Go through the lines below. Copy those with "todas".

----- STUDY MATERIAL

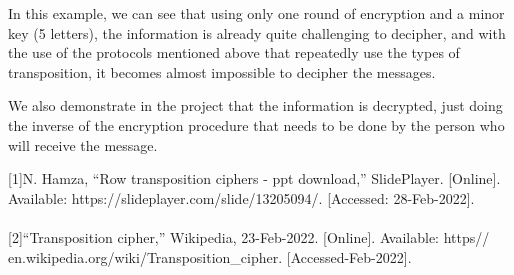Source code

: \documentclass[twoside,twocolumn]{article}
\begin{document}
In this example, we can see that using only one round of encryption and a minor key (5 letters), the information is already quite challenging to decipher, and with the use of the protocols mentioned above that repeatedly use the types of transposition, it becomes almost impossible to decipher the messages.

We also demonstrate in the project that the information is decrypted, just doing the inverse of the encryption procedure that needs to be done by the person who will receive the message. \\ 

\vspace*{20.0cm}
\begin{thebibliography}{} %

\footnotesize[1]N. Hamza, “Row transposition ciphers - ppt download,” SlidePlayer. [Online]. Available: https://slideplayer.com/slide/13205094/. [Accessed: 28-Feb-2022].  \\ \\

\footnotesize[2]“Transposition cipher,” Wikipedia, 23-Feb-2022. [Online]. Available: https\:// en.wikipedia.org/wiki/Transposition\_cipher. [Accessed-Feb-2022]. \\ \\


 
\end{thebibliography}


\end{document}
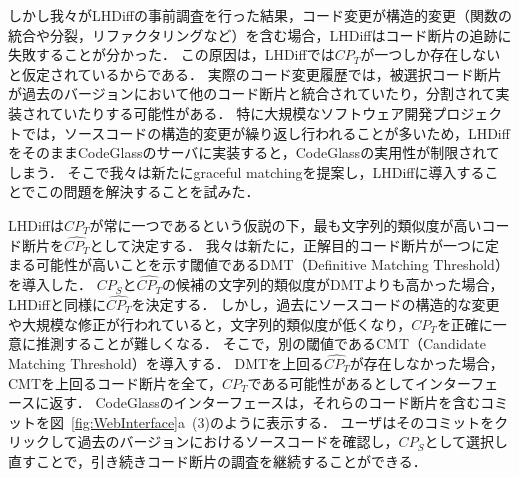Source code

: しかし我々がLHDiffの事前調査を行った結果，コード変更が構造的変更（関数の統合や分裂，リファクタリングなど）を含む場合，LHDiffはコード断片の追跡に失敗することが分かった．
この原因は，LHDiffでは$CP_T$が一つしか存在しないと仮定されているからである．
実際のコード変更履歴では，被選択コード断片が過去のバージョンにおいて他のコード断片と統合されていたり，分割されて実装されていたりする可能性がある．
特に大規模なソフトウェア開発プロジェクトでは，ソースコードの構造的変更が繰り返し行われることが多いため，LHDiffをそのままCodeGlassのサーバに実装すると，CodeGlassの実用性が制限されてしまう．
そこで我々は新たにgraceful matchingを提案し，LHDiffに導入することでこの問題を解決することを試みた．



LHDiffは$CP_T$が常に一つであるという仮説の下，最も文字列的類似度が高いコード断片を$\widehat{CP_T}$として決定する．
我々は新たに，正解目的コード断片が一つに定まる可能性が高いことを示す閾値であるDMT（Definitive Matching Threshold）を導入した．
$CP_{S}$と$\widehat{CP_T}$の候補の文字列的類似度がDMTよりも高かった場合，LHDiffと同様に$\widehat{CP_T}$を決定する．
しかし，過去にソースコードの構造的な変更や大規模な修正が行われていると，文字列的類似度が低くなり，$CP_{T}$を正確に一意に推測することが難しくなる．
そこで，別の閾値であるCMT（Candidate Matching Threshold）を導入する．
DMTを上回る$\widehat{CP_T}$が存在しなかった場合，CMTを上回るコード断片を全て，$CP_{T}$である可能性があるとしてインターフェースに返す．
CodeGlassのインターフェースは，それらのコード断片を含むコミットを図~\ref{fig:WebInterface}a~(3)のように表示する．
ユーザはそのコミットをクリックして過去のバージョンにおけるソースコードを確認し，$CP_S$として選択し直すことで，引き続きコード断片の調査を継続することができる．



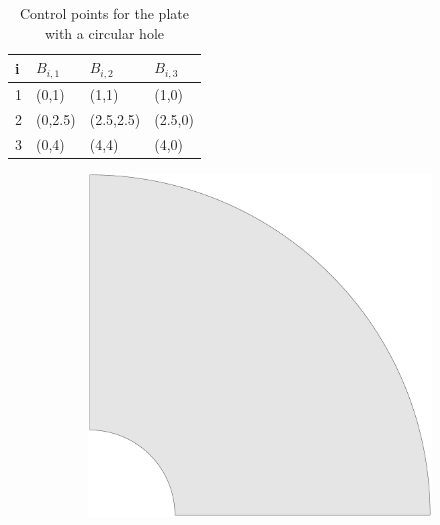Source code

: \documentclass{article}
\begin{document}
\begin{table}
\begin{center}
\caption{Control points for the plate with a circular hole}\label{table:control_points}
\begin{tabular}{l@{\hskip 1cm}l@{\hskip 1cm}l@{\hskip 1cm}l}
\hline
i    & $B_{i,1} $ & $B_{i,2}$ & $B_{i,3}$\\
\hline
1    & (0,1)    & (1,1)     & (1,0)   \\
2    & (0,2.5)  & (2.5,2.5) & (2.5,0) \\
3    & (0,4)    & (4,4)     & (4,0)   \\
\hline
\end{tabular}
\end{center}
\end{table}
\begin{figure}
    \centering
    \begin{subfigure}[b]{0.18\linewidth}        %
        \centering
        \includegraphics[width=\linewidth]{mesh_hole_0}
    \end{subfigure}
    \begin{subfigure}[b]{0.18\linewidth}        %
        \centering

\end{subfigure}
\end{figure}
\end{document}

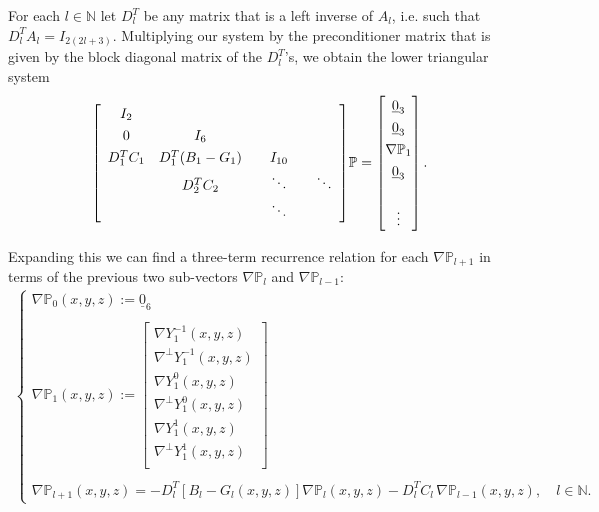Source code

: \documentclass[11pt, oneside]{article}   	%
\newcommand{\N}{\mathbb{N}}
\newcommand{\bigP}{\mathbb{P}}
\newcommand{\gradP}{\nabla\mathbb{P}}
\newcommand{\gradPl}{\nabla\mathbb{P}_l}
\newcommand{\gradY}{\nabla Y}
\newcommand{\gradpY}{\nabla^\perp Y}
\newcommand{\Dlt}{D^T_l}
\begin{document}
For each \(l \in \N\) let \(\Dlt\) be any matrix that is a left inverse of \(A_l\), i.e. such that \(\Dlt A_l = I_{2(2l+3)}\). Multiplying our system by the preconditioner matrix that is given by the block diagonal matrix of the \(\Dlt\)'s, we obtain the lower triangular system
\begin{align}
\renewcommand\arraystretch{1.3}
\mleft[
\begin{array}{cccc}
		I_2 \\
		0 & I_6 & & \\
		D^T_1 C_1 & D^T_1(B_1-G_1) & \quad I_{10} \quad & \\
		& D^T_2 C_2 & \ddots & \ddots \\
		& & \ddots &
\end{array}
\mright]
\bigP
=
\begin{bmatrix}
	\underline{0}_3 \\ \underline{0}_3 \\ \gradP_1 \\ \underline{0}_3 \\ \\ \vdots \\
\end{bmatrix}.
\end{align}

Expanding this we can find a three-term recurrence relation for each \(\gradP_{l+1}\) in terms of the previous two sub-vectors \(\gradPl\) and \(\gradP_{l-1}\):
\begin{align}
\begin{cases}
\gradP_{0}(x,y,z) := \underline{0}_6 \\
\\
\gradP_{1}(x,y,z) := \begin{bmatrix}
				\gradY_1^{-1}(x,y,z) \\ \gradpY_1^{-1}(x,y,z) \\ \gradY_1^{0}(x,y,z) \\ \gradpY_1^{0}(x,y,z) \\ \gradY_1^{1}(x,y,z) \\ \gradpY_1^{1}(x,y,z) \\
			\end{bmatrix} \\
\\
\gradP_{l+1}(x,y,z) = -\Dlt [B_l-G_l(x,y,z)] \gradPl(x,y,z) - \Dlt C_l  \,\gradP_{l-1}(x,y,z), \quad l \in \N.
\end{cases}
\end{align}
\end{document}
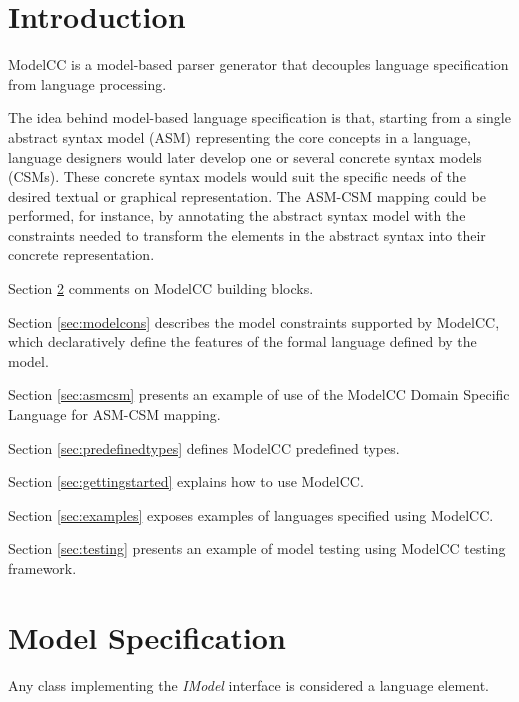 \documentclass[a4paper,twoside,onecolumn]{article}
\newcommand{\pb}{\newpage}
\newcommand{\empt}{\pb \thispagestyle{empty} \rule[0mm]{0mm}{0mm} \pb}
\begin{document}


\pagestyle{empty}

\tableofcontents

\cleardoublepage

\pagestyle{fancy}

\newpage
\section{Introduction} 

ModelCC is a model-based parser generator that decouples language specification from language processing.

The idea behind model-based language specification is that, starting from a single abstract syntax model (ASM) representing the core concepts in
a language, language designers would later develop one or several concrete syntax models (CSMs). These concrete syntax models would suit the
specific needs of the desired textual or graphical representation. The ASM-CSM mapping could be performed, for instance, by annotating the
abstract syntax model with the constraints needed to transform the elements in the abstract syntax into their concrete representation.


Section \ref{sec:modelspec} comments on ModelCC building blocks.

Section \ref{sec:modelcons} describes the model constraints supported by ModelCC, which declaratively define the features of the formal language defined by the model.

Section \ref{sec:asmcsm} presents an example of use of the ModelCC Domain Specific Language for ASM-CSM mapping.

Section \ref{sec:predefinedtypes} defines ModelCC predefined types.

Section \ref{sec:gettingstarted} explains how to use ModelCC.

Section \ref{sec:examples} exposes examples of languages specified using ModelCC.

Section \ref{sec:testing} presents an example of model testing using ModelCC testing framework.

\section{Model Specification} \label{sec:modelspec}

Any class implementing the \emph{IModel} interface is considered a language element.
\end{document}
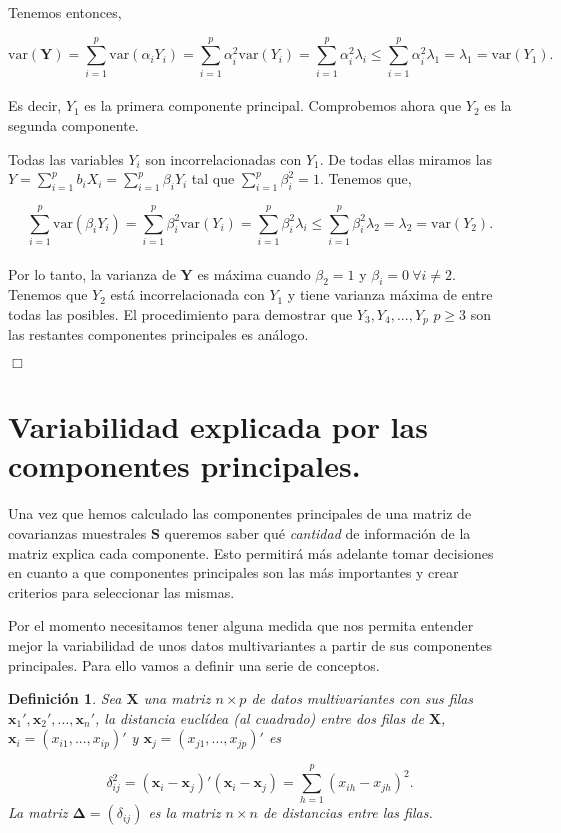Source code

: \documentclass[tfg,cienciasbased,lot,lof,covers,final,overleaf,nocopyright]{tfgtfmthesisuam}
\newtheorem{defi}{Definición}[chapter]
\begin{document}
Tenemos entonces,

\begin{equation*}
    \mbox{var}(\mathbf{Y}) = \sum_{i=1}^{p} \mbox{var}(\alpha_i Y_i) = \sum_{i=1}^{p} \alpha_i^2 \mbox{var}(Y_i) = \sum_{i=1}^{p} \alpha_i^2 \lambda_i \leq \sum_{i=1}^{p} \alpha_i^2 \lambda_1 = \lambda_1 = \mbox{var}(Y_1).
\end{equation*}\\
Es decir, $Y_1$ es la primera componente principal. Comprobemos ahora que $Y_2$ es la segunda componente.

Todas las variables $Y_i$ son incorrelacionadas con $Y_1$. De todas ellas miramos las $Y = \sum_{i=1}^{p} b_i X_i = \sum_{i=1}^{p} \beta_i Y_i$ tal que $\sum_{i=1}^{p} \beta_i^2 = 1$. Tenemos que, 

\begin{equation*}
    \sum_{i=1}^{p} \mbox{var}(\beta_i Y_i) = \sum_{i=1}^{p} \beta_i^2 \mbox{var}(Y_i) = \sum_{i=1}^{p} \beta_i^2 \lambda_i \leq \sum_{i=1}^{p} \beta_i^2 \lambda_2 = \lambda_2 = \mbox{var}(Y_2).
\end{equation*}\\
Por lo tanto, la varianza de $\mathbf{Y}$ es máxima cuando $\beta_2 = 1$ y $\beta_i = 0\  \forall i \neq 2$. Tenemos que $Y_2$ está incorrelacionada con $Y_1$ y tiene varianza máxima de entre todas las posibles. El procedimiento para demostrar que $Y_3, Y_4, ..., Y_p$ $p \geq 3$ son las restantes componentes principales es análogo.
\begin{flushright}$\Box$\end{flushright}

\section{Variabilidad explicada por las componentes principales.}

Una vez que hemos calculado las componentes principales de una matriz de covarianzas muestrales $\mathbf{S}$ queremos saber qué \textit{cantidad} de información de la matriz explica cada componente. Esto permitirá más adelante tomar decisiones en cuanto a que componentes principales son las más importantes y crear criterios para seleccionar las mismas.

Por el momento necesitamos tener alguna medida que nos permita entender mejor la variabilidad de unos datos multivariantes a partir de sus componentes principales. Para ello vamos a definir una serie de conceptos.

\begin{defi}
    Sea $\mathbf{X}$ una matriz $n \times p$ de datos multivariantes con sus filas $\mathbf{x}_1', \mathbf{x}_2', ..., \mathbf{x}_n'$, la distancia euclídea (al cuadrado) entre dos filas de $\mathbf{X}$, $\mathbf{x}_i = (x_{i1}, ..., x_{ip})'$ y $\mathbf{x}_j = (x_{j1}, ..., x_{jp})'$
    es
    
    $$\delta_{ij}^2 = (\mathbf{x}_i - \mathbf{x}_j)'(\mathbf{x}_i - \mathbf{x}_j) = \sum_{h=1}^{p}(x_{ih} - x_{jh})^2.$$
    La matriz $\mathbf{\Delta} = (\delta_{ij})$ es la matriz $n \times n$ de distancias entre las filas.
\end{defi}
\end{document}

----------

## RESULT FOR THIS TASK:
Todas las variables $Y_i$ son incorrelacionadas con $Y_1$. De todas ellas miramos las $Y = \sum_{i=1}^{p} b_i X_i = \sum_{i=1}^{p} \beta_i Y_i$ tal que $\sum_{i=1}^{p} \beta_i^2 = 1$. Tenemos que, 
Por lo tanto, la varianza de $\mathbf{Y}$ es máxima cuando $\beta_2 = 1$ y $\beta_i = 0\  \forall i \neq 2$. Tenemos que $Y_2$ está incorrelacionada con $Y_1$ y tiene varianza máxima de entre todas las posibles. El procedimiento para demostrar que $Y_3, Y_4, ..., Y_p$ $p \geq 3$ son las restantes componentes principales es análogo.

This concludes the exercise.